--- What you will do ---
Look through the entries for the string "Alternative", and copy each line that holds it.

(Rendered images with source text)
- Opening Delimiter -
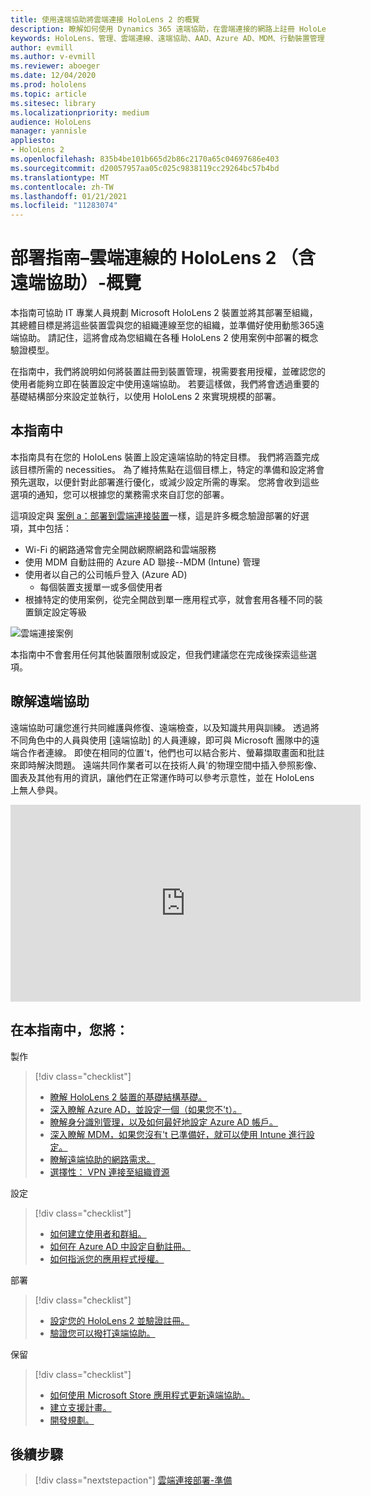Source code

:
 ```yaml
---
title: 使用遠端協助將雲端連接 HoloLens 2 的概覽
description: 瞭解如何使用 Dynamics 365 遠端協助，在雲端連接的網路上註冊 HoloLens 2 裝置。
keywords: HoloLens、管理、雲端連線、遠端協助、AAD、Azure AD、MDM、行動裝置管理
author: evmill
ms.author: v-evmill
ms.reviewer: aboeger
ms.date: 12/04/2020
ms.prod: hololens
ms.topic: article
ms.sitesec: library
ms.localizationpriority: medium
audience: HoloLens
manager: yannisle
appliesto:
- HoloLens 2
ms.openlocfilehash: 835b4be101b665d2b86c2170a65c04697686e403
ms.sourcegitcommit: d20057957aa05c025c9838119cc29264bc57b4bd
ms.translationtype: MT
ms.contentlocale: zh-TW
ms.lasthandoff: 01/21/2021
ms.locfileid: "11283074"
---
```

# 部署指南–雲端連線的 HoloLens 2 （含遠端協助）-概覽

本指南可協助 IT 專業人員規劃 Microsoft HoloLens 2 裝置並將其部署至組織，其總體目標是將這些裝置雲與您的組織連線至您的組織，並準備好使用動態365遠端協助。 請記住，這將會成為您組織在各種 HoloLens 2 使用案例中部署的概念驗證模型。

在指南中，我們將說明如何將裝置註冊到裝置管理，視需要套用授權，並確認您的使用者能夠立即在裝置設定中使用遠端協助。 若要這樣做，我們將會透過重要的基礎結構部分來設定並執行，以使用 HoloLens 2 來實現規模的部署。

## 本指南中

本指南具有在您的 HoloLens 裝置上設定遠端協助的特定目標。 我們將涵蓋完成該目標所需的 necessities。 為了維持焦點在這個目標上，特定的準備和設定將會預先選取，以便針對此部署進行優化，或減少設定所需的專案。 您將會收到這些選項的通知，您可以根據您的業務需求來自訂您的部署。

這項設定與 [案例 a：部署到雲端連接裝置](https://docs.microsoft.com/hololens/common-scenarios#scenario-a)一樣，這是許多概念驗證部署的好選項，其中包括：

- Wi-Fi 的網路通常會完全開啟網際網路和雲端服務
- 使用 MDM 自動註冊的 Azure AD 聯接--MDM (Intune) 管理
- 使用者以自己的公司帳戶登入 (Azure AD) 
  - 每個裝置支援單一或多個使用者
- 根據特定的使用案例，從完全開啟到單一應用程式亭，就會套用各種不同的裝置鎖定設定等級

![雲端連接案例](./images/cloud-connected-guide-diagram.png)

本指南中不會套用任何其他裝置限制或設定，但我們建議您在完成後探索這些選項。

## 瞭解遠端協助

遠端協助可讓您進行共同維護與修復、遠端檢查，以及知識共用與訓練。 透過將不同角色中的人員與使用 [遠端協助] 的人員連線，即可與 Microsoft 團隊中的遠端合作者連線。 即使在相同的位置&#39;t，他們也可以結合影片、螢幕擷取畫面和批註來即時解決問題。 遠端共同作業者可以在技術人員&#39;的物理空間中插入參照影像、圖表及其他有用的資訊，讓他們在正常運作時可以參考示意性，並在 HoloLens 上無人參與。

<iframe width="560" height="315" src="https://www.youtube.com/embed/d3YT8j0yYl0" frameborder="0" allow="accelerometer; autoplay; clipboard-write; encrypted-media; gyroscope; picture-in-picture" allowfullscreen></iframe>

## 在本指南中，您將：

製作

> [!div class="checklist"]
> - [瞭解 HoloLens 2 裝置的基礎結構基礎。](hololens2-cloud-connected-prepare.md#infrastructure-essentials)
> - [深入瞭解 Azure AD，並設定一個（如果您不&#39;t）。](hololens2-cloud-connected-prepare.md#azure-active-directory)
> - [瞭解身分識別管理，以及如何最好地設定 Azure AD 帳戶。](hololens2-cloud-connected-prepare.md#identity-management)
> - [深入瞭解 MDM，如果您沒有&#39;t 已準備好，就可以使用 Intune 進行設定。](hololens2-cloud-connected-prepare.md#mobile-device-management)
> - [瞭解遠端協助的網路需求。](hololens2-cloud-connected-prepare.md#network)
> - [選擇性： VPN 連接至組織資源](/hololens2-cloud-connected-prepare.md#optional-connect-your-hololens-to-vpn)

設定

> [!div class="checklist"]
> - [如何建立使用者和群組。](hololens2-cloud-connected-configure.md#azure-users-and-groups)
> - [如何在 Azure AD 中設定自動註冊。](hololens2-cloud-connected-configure.md#auto-enrollment-on-hololens-2)
> - [如何指派您的應用程式授權。](hololens2-cloud-connected-configure.md#application-licenses)

部署

> [!div class="checklist"]
> - [設定您的 HoloLens 2 並驗證註冊。](hololens2-cloud-connected-deploy.md#enrollment-validation)
> - [驗證您可以撥打遠端協助。](hololens2-cloud-connected-deploy.md#remote-assist-call-validation)

保留

> [!div class="checklist"]
> - [如何使用 Microsoft Store 應用程式更新遠端協助。](hololens2-cloud-connected-maintain.md#updates)
> - [建立支援計畫。](hololens2-cloud-connected-maintain.md#support-plan)
> - [開發規劃。](hololens2-cloud-connected-maintain.md#development-plan)

## 後續步驟

> [!div class="nextstepaction"]
> [雲端連接部署-準備](hololens2-cloud-connected-prepare.md)

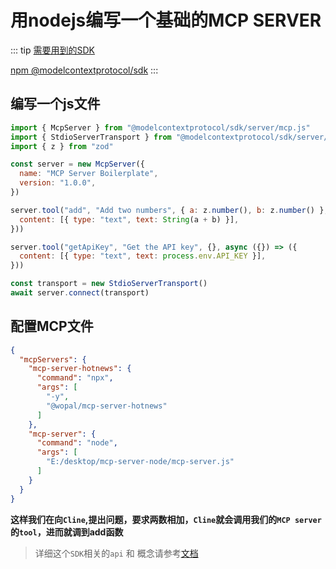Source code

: # 用nodejs编写一个基础的MCP SERVER

::: tip
[需要用到的SDK](https://github.com/modelcontextprotocol/typescript-sdk)

[npm @modelcontextprotocol/sdk](https://www.npmjs.com/package/@modelcontextprotocol/sdk)
:::

## 编写一个js文件
``` js
import { McpServer } from "@modelcontextprotocol/sdk/server/mcp.js"
import { StdioServerTransport } from "@modelcontextprotocol/sdk/server/stdio.js"
import { z } from "zod"

const server = new McpServer({
  name: "MCP Server Boilerplate",
  version: "1.0.0",
})

server.tool("add", "Add two numbers", { a: z.number(), b: z.number() }, async ({ a, b }) => ({
  content: [{ type: "text", text: String(a + b) }],
}))

server.tool("getApiKey", "Get the API key", {}, async ({}) => ({
  content: [{ type: "text", text: process.env.API_KEY }],
}))

const transport = new StdioServerTransport()
await server.connect(transport)
```


## 配置MCP文件
``` json
{
  "mcpServers": {
    "mcp-server-hotnews": {
      "command": "npx",
      "args": [
        "-y",
        "@wopal/mcp-server-hotnews"
      ]
    },
    "mcp-server": {
      "command": "node",
      "args": [
        "E:/desktop/mcp-server-node/mcp-server.js"
      ]
    }
  }
}
```

**这样我们在向`Cline`,提出问题，要求两数相加，`Cline`就会调用我们的`MCP server`的`tool`，进而就调到add函数**


> 详细这个`SDK`相关的`api` 和 概念请参考[文档](https://modelcontextprotocol.io/docs/concepts/resources)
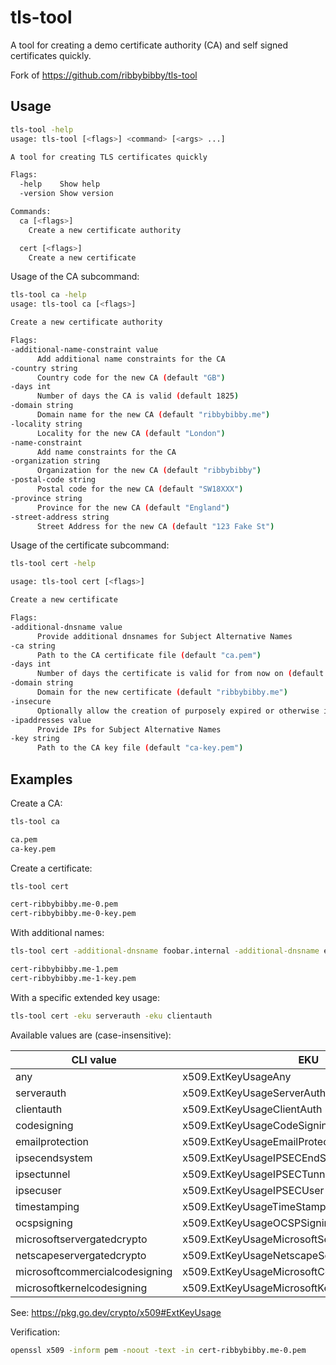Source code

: # tls-tool

A tool for creating a demo certificate authority (CA) and self signed certificates quickly.

Fork of https://github.com/ribbybibby/tls-tool

## Usage

```bash
tls-tool -help
usage: tls-tool [<flags>] <command> [<args> ...]

A tool for creating TLS certificates quickly

Flags:
  -help    Show help
  -version Show version

Commands:
  ca [<flags>]
    Create a new certificate authority

  cert [<flags>]
    Create a new certificate
```

Usage of the CA subcommand:

```bash
tls-tool ca -help
usage: tls-tool ca [<flags>]

Create a new certificate authority

Flags:
-additional-name-constraint value
      Add additional name constraints for the CA
-country string
      Country code for the new CA (default "GB")
-days int
      Number of days the CA is valid (default 1825)
-domain string
      Domain name for the new CA (default "ribbybibby.me")
-locality string
      Locality for the new CA (default "London")
-name-constraint
      Add name constraints for the CA
-organization string
      Organization for the new CA (default "ribbybibby")
-postal-code string
      Postal code for the new CA (default "SW18XXX")
-province string
      Province for the new CA (default "England")
-street-address string
      Street Address for the new CA (default "123 Fake St")
```

Usage of the certificate subcommand:

```bash
tls-tool cert -help

usage: tls-tool cert [<flags>]

Create a new certificate

Flags:
-additional-dnsname value
      Provide additional dnsnames for Subject Alternative Names
-ca string
      Path to the CA certificate file (default "ca.pem")
-days int
      Number of days the certificate is valid for from now on (default 365)
-domain string
      Domain for the new certificate (default "ribbybibby.me")
-insecure
      Optionally allow the creation of purposely expired or otherwise invalid certs
-ipaddresses value
      Provide IPs for Subject Alternative Names
-key string
      Path to the CA key file (default "ca-key.pem")
```

## Examples

Create a CA:

```bash
tls-tool ca

ca.pem
ca-key.pem
```

Create a certificate:

```bash
tls-tool cert

cert-ribbybibby.me-0.pem
cert-ribbybibby.me-0-key.pem
```

With additional names:

```bash
tls-tool cert -additional-dnsname foobar.internal -additional-dnsname example.internal

cert-ribbybibby.me-1.pem
cert-ribbybibby.me-1-key.pem
```

With a specific extended key usage:

```bash
tls-tool cert -eku serverauth -eku clientauth
```

Available values are (case-insensitive):

| CLI value                           | EKU                                             |
|-------------------------------------|-------------------------------------------------|
| any                                 | x509.ExtKeyUsageAny                             |
| serverauth                          | x509.ExtKeyUsageServerAuth                      |
| clientauth                          | x509.ExtKeyUsageClientAuth                      |
| codesigning                         | x509.ExtKeyUsageCodeSigning                     |
| emailprotection                     | x509.ExtKeyUsageEmailProtection                 |
| ipsecendsystem                      | x509.ExtKeyUsageIPSECEndSystem                  |
| ipsectunnel                         | x509.ExtKeyUsageIPSECTunnel                     |
| ipsecuser                           | x509.ExtKeyUsageIPSECUser                       |
| timestamping                        | x509.ExtKeyUsageTimeStamping                    |
| ocspsigning                         | x509.ExtKeyUsageOCSPSigning                     |
| microsoftservergatedcrypto          | x509.ExtKeyUsageMicrosoftServerGatedCrypto      |
| netscapeservergatedcrypto           | x509.ExtKeyUsageNetscapeServerGatedCrypto       |
| microsoftcommercialcodesigning      | x509.ExtKeyUsageMicrosoftCommercialCodeSigning  |
| microsoftkernelcodesigning          | x509.ExtKeyUsageMicrosoftKernelCodeSigning      |

See: https://pkg.go.dev/crypto/x509#ExtKeyUsage

Verification:

```bash
openssl x509 -inform pem -noout -text -in cert-ribbybibby.me-0.pem
```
- Closing Delimiter -
--- Answer to the exercise ---
      Provide additional dnsnames for Subject Alternative Names
      Provide IPs for Subject Alternative Names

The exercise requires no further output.